> [What you will do] Reproduce the line containing "### 引起共鸣的三种手段" in the listing below, then every later line up to the end, precisely as written.

> [Records for processing]
▼▼▼

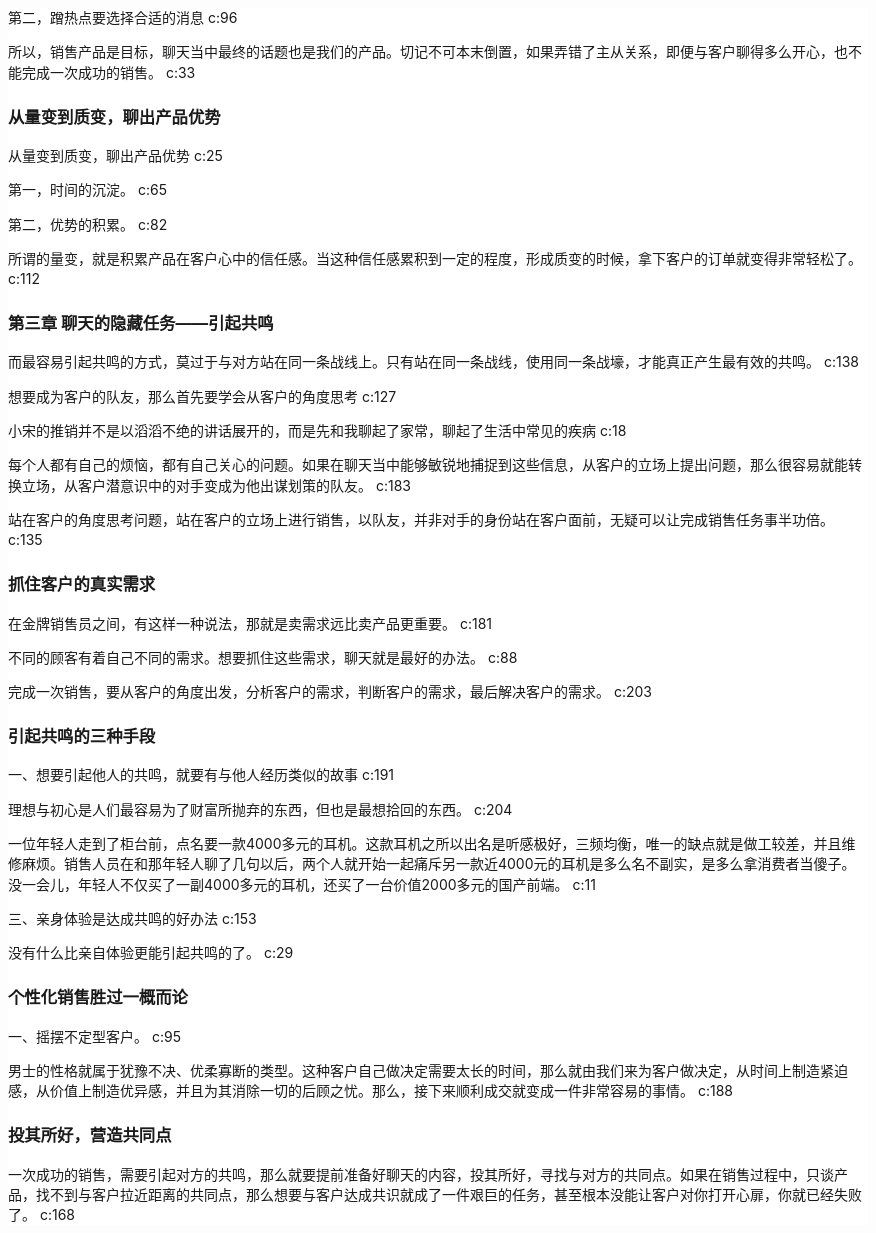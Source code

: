 第二，蹭热点要选择合适的消息 c:96

所以，销售产品是目标，聊天当中最终的话题也是我们的产品。切记不可本末倒置，如果弄错了主从关系，即便与客户聊得多么开心，也不能完成一次成功的销售。 c:33

### 从量变到质变，聊出产品优势

从量变到质变，聊出产品优势 c:25

第一，时间的沉淀。 c:65

第二，优势的积累。 c:82

所谓的量变，就是积累产品在客户心中的信任感。当这种信任感累积到一定的程度，形成质变的时候，拿下客户的订单就变得非常轻松了。 c:112

### 第三章 聊天的隐藏任务——引起共鸣

而最容易引起共鸣的方式，莫过于与对方站在同一条战线上。只有站在同一条战线，使用同一条战壕，才能真正产生最有效的共鸣。 c:138

想要成为客户的队友，那么首先要学会从客户的角度思考 c:127

小宋的推销并不是以滔滔不绝的讲话展开的，而是先和我聊起了家常，聊起了生活中常见的疾病 c:18

每个人都有自己的烦恼，都有自己关心的问题。如果在聊天当中能够敏锐地捕捉到这些信息，从客户的立场上提出问题，那么很容易就能转换立场，从客户潜意识中的对手变成为他出谋划策的队友。 c:183

站在客户的角度思考问题，站在客户的立场上进行销售，以队友，并非对手的身份站在客户面前，无疑可以让完成销售任务事半功倍。 c:135

### 抓住客户的真实需求

在金牌销售员之间，有这样一种说法，那就是卖需求远比卖产品更重要。 c:181

不同的顾客有着自己不同的需求。想要抓住这些需求，聊天就是最好的办法。 c:88

完成一次销售，要从客户的角度出发，分析客户的需求，判断客户的需求，最后解决客户的需求。 c:203

### 引起共鸣的三种手段

一、想要引起他人的共鸣，就要有与他人经历类似的故事 c:191

理想与初心是人们最容易为了财富所抛弃的东西，但也是最想拾回的东西。 c:204

一位年轻人走到了柜台前，点名要一款4000多元的耳机。这款耳机之所以出名是听感极好，三频均衡，唯一的缺点就是做工较差，并且维修麻烦。销售人员在和那年轻人聊了几句以后，两个人就开始一起痛斥另一款近4000元的耳机是多么名不副实，是多么拿消费者当傻子。没一会儿，年轻人不仅买了一副4000多元的耳机，还买了一台价值2000多元的国产前端。 c:11

三、亲身体验是达成共鸣的好办法 c:153

没有什么比亲自体验更能引起共鸣的了。 c:29

### 个性化销售胜过一概而论

一、摇摆不定型客户。 c:95

男士的性格就属于犹豫不决、优柔寡断的类型。这种客户自己做决定需要太长的时间，那么就由我们来为客户做决定，从时间上制造紧迫感，从价值上制造优异感，并且为其消除一切的后顾之忧。那么，接下来顺利成交就变成一件非常容易的事情。 c:188

### 投其所好，营造共同点

一次成功的销售，需要引起对方的共鸣，那么就要提前准备好聊天的内容，投其所好，寻找与对方的共同点。如果在销售过程中，只谈产品，找不到与客户拉近距离的共同点，那么想要与客户达成共识就成了一件艰巨的任务，甚至根本没能让客户对你打开心扉，你就已经失败了。 c:168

▲▲▲

> [Answer to this exercise]
### 引起共鸣的三种手段

一、想要引起他人的共鸣，就要有与他人经历类似的故事 c:191

理想与初心是人们最容易为了财富所抛弃的东西，但也是最想拾回的东西。 c:204

一位年轻人走到了柜台前，点名要一款4000多元的耳机。这款耳机之所以出名是听感极好，三频均衡，唯一的缺点就是做工较差，并且维修麻烦。销售人员在和那年轻人聊了几句以后，两个人就开始一起痛斥另一款近4000元的耳机是多么名不副实，是多么拿消费者当傻子。没一会儿，年轻人不仅买了一副4000多元的耳机，还买了一台价值2000多元的国产前端。 c:11

三、亲身体验是达成共鸣的好办法 c:153

没有什么比亲自体验更能引起共鸣的了。 c:29

### 个性化销售胜过一概而论

一、摇摆不定型客户。 c:95

男士的性格就属于犹豫不决、优柔寡断的类型。这种客户自己做决定需要太长的时间，那么就由我们来为客户做决定，从时间上制造紧迫感，从价值上制造优异感，并且为其消除一切的后顾之忧。那么，接下来顺利成交就变成一件非常容易的事情。 c:188

### 投其所好，营造共同点

一次成功的销售，需要引起对方的共鸣，那么就要提前准备好聊天的内容，投其所好，寻找与对方的共同点。如果在销售过程中，只谈产品，找不到与客户拉近距离的共同点，那么想要与客户达成共识就成了一件艰巨的任务，甚至根本没能让客户对你打开心扉，你就已经失败了。 c:168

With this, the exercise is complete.